うんうん。ギターのコードで作ったトラックみたいな、本当にラフなやつを貰って、私がメロディを作っていってという作業だったので、雰囲気はこんな感じにしようっていうのは、もともと佐伯さんにも私にもベースがたぶんあったのかなと思います。
-これは今の日常という感じがします。明らかな結論は見えないし、ある日のある時間みたいな。時間設定とかも新鮮じゃないですか?
あんまり正解とかなくて、言葉数もわざとすごく少なくしてて、がっちりしてないふわっとしたような感じ。アルバムの真ん中で聴いてもらってこそ、良さがよりわかる曲かなと思います。
-こういう楽曲の世界観ってサウンドだったり曲の尺だったりで決まる気がしますよね。
あと歌い方とかも"知らない 迷わない"っていう部分がめっちゃ難しくて。すごく簡単そうな曲なのにレコーディングで一番苦戦した曲な気がします(笑)。
-力を入れて歌う曲じゃないから?
うん。だからこそなのかなと思いますね。
-それは門脇さんの中で一番ぴったりくる感じを見つけていったんですか?
結構気だるい感じで歌おうってなって(笑)、それをベースに歌いました。
-対照的なのが「ねぇバディ」で。テーマ自体面白いですね。
これなんでできたかって言ったら、もしかしたらタイアップに選ばれるかもしれないっていうお話があったんです。その作品が警察モノで。でもそのお話はダメだったんですけど、せっかくいしわたりさんにも協力してもらって作ってたし、キャッチーな感じでできたからこのまま完成しちゃおうって言ってできたんです。なので、テーマがないとたぶんできなかった曲なのかなと思って。自分では絶対書かない歌詞を書けたから、いいきっかけだったなって感じます。

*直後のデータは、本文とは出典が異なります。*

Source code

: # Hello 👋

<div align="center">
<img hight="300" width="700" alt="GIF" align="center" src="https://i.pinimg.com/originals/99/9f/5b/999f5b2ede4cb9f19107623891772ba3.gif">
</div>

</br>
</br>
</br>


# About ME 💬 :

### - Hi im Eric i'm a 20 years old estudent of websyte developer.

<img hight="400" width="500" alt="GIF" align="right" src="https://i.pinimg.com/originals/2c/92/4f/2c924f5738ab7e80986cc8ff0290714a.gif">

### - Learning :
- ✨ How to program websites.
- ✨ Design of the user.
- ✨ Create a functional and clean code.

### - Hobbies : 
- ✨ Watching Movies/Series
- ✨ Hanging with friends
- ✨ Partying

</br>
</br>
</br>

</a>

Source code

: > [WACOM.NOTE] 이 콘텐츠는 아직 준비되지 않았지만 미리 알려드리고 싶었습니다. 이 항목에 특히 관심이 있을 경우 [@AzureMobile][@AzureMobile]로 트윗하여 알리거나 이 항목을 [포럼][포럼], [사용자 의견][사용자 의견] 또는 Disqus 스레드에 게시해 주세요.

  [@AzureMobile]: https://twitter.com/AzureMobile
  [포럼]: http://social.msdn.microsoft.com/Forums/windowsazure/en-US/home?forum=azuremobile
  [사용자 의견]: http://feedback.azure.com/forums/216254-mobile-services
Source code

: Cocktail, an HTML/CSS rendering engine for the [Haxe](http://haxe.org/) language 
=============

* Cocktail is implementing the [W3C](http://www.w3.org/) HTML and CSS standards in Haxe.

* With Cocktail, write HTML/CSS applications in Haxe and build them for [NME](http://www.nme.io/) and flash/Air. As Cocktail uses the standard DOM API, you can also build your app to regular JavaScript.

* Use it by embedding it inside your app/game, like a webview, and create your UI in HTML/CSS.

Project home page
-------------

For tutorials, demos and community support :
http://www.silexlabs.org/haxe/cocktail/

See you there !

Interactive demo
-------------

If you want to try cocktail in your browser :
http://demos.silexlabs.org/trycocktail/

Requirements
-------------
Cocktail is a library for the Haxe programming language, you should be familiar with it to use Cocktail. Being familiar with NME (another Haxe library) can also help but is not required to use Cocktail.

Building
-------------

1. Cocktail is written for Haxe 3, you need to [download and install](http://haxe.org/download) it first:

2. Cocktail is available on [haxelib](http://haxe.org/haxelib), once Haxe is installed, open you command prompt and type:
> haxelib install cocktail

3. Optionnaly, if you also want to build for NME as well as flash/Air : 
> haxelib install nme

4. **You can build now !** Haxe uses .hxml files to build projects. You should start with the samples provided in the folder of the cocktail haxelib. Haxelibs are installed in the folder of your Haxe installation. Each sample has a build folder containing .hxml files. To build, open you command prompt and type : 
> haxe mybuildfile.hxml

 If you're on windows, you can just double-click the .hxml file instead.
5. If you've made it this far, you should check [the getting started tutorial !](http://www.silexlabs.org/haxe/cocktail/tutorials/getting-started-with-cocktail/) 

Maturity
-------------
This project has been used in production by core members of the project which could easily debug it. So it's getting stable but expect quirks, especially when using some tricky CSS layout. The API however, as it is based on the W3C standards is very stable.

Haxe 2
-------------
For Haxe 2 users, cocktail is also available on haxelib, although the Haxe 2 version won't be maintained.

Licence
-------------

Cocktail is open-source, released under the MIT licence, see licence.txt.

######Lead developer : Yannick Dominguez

-テーマがあったからっていうのもありますけど、男女関係とかでもなくて、バディものとか、女性の同僚のストーリーとかもありますよね。韓ドラにもいっぱいあるし。
あります(笑)。
-そのテーマを外したとしても、親友とか同僚のイメージはありますか?
曲として完成しようってなってからは友達のことを考えて書いたりしたので、できあがったときに親友にデータを渡して聴いてもらったら、"今までで一番感動した"って言ってくれました。友達を思ってみんなも聴いてもらえたらいいなと思います。
-友達が疲れてたりするときに。
そうですね。悩んだりしてるところ、手を引っ張って連れ出すみたいな。
-シスターフッド的な曲になりましたね。
うんうん。なんかお手紙代わりに渡してもらえたら嬉しいなぁと思います。
-「ねぇバディ」は世代的にも東京に出てきたばっかりっていう頃とはちょっと違ってきて。「わたしが好き」とかも。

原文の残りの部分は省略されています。